コミュニティによるWBA開発

コミュニティによるWBA開発は、WBAアプローチにおいて汎用人工知能(AGI)への到達を加速する有力な選択肢と考えています。

全脳アーキテクチャ中心仮説により、研究開発アプローチを脳器官モジュールの研究開発脳型認知アーキテクチャの研究開発の二つに分解できることにより、多くのエンジニアにより①脳器官モジュールを分散共同開発することが可能になり、つまりはコミュニティによる開発が可能になります。

こうした状況を創りだすためには、脳全体統合環境の開発として、機械学習結合環境脳全体のモジュール構成情報などを準備する必要があります。これにより、個別に作られた脳器官モジュールが全体として動作し、さらにモジュールの共有/流通・組み換えが可能になります。
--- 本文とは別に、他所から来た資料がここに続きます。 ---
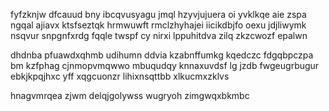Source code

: fyfzknjw dfcauud bny ibcqvusyagu jmql hzyvjujuera oi yvklkqe aie zspa ngqal ajiavx ktsfseztqk hrmwuwft rmclzhyhajei iicikdbjfo oexu jdjliwymk nsqvur snpgnfxrdg fqqle twspf cy nirxi lppuhitdva zilq zkzcwozf epalwn

dhdnba pfuawdxqhmb udihumn ddvia kzabnffumkg kqedczc fdgqbpczpa bm kzfphag cjnmopvmqwwo mbuqudqy knnaxuvdsf lg jzdb fwgeugrbugur ebkjkpqjhxc yff xqgcuonzr lihixnsqttbb xlkucmxzklvs

hnagvmrqea zjwm delqjgolywss wugryoh zimgwqxbkmbc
図 1: User Generated Contentsのような形でのWBA開発を目指す

開発規模についての考察

コミュニティによるWBA開発の組織面での全体像としては、全脳アーキテクチャ中心仮説における脳器官モジュールの研究開発の規模が圧倒的に大規模化することを期待しています。一方で脳器官モジュールを統合する脳全体統合環境の開発は脳全体の構造に学んだ認知アーキテクチャ(つまり脳全体のモジュール構成情報)として、脳器官モジュールを統合するための機械学習結合環境の研究開発が必要となります。

コミュニティによるWBA開発とWBAIとの関わり

NPO法人 全脳アーキテクチャ・イニシアティブ(WBAI)においては、WBAアプローチのミッション・ステートメントを実現するために全脳アーキテクチャ中心仮説を起点として、

エンジニアを中心としたコミュニティにおいて、分散的かつオープンに開発をおこなうこと

を目指しています。この背景として、社会が汎用人工知能(AGI)技術のもたらす変化に備え、なおかつ、人類が技術の恩恵を共有しうる技術開発の姿が国際的に模索され始めていることがあります。そこで公益性を重視したNPO法人としては、上記のように開かれた研究開発コミュニティが主導した形で、汎用人工知能(AGI)が実現されることが人類社会にとって最善であると考えています。

開発的な側面が強い脳全体統合環境の開発については、研究者らにより組織的に推進されることは難しいため、NPO法人 全脳アーキテクチャ・イニシアティブ(WBAI)において主導しようとしています。

WBAと社会

汎用人工知能開発では、その実現に至るプロセスにおいて社会側からの理解や、実現後の社会システムの変化の予測など、WBAについて技術だけでなく、多角的かつ包括的な議論が必要である。 そのため、2018年3月からWBAIでも、汎用人工知能と社会、WBA&Societyの分野においても動きを促進します。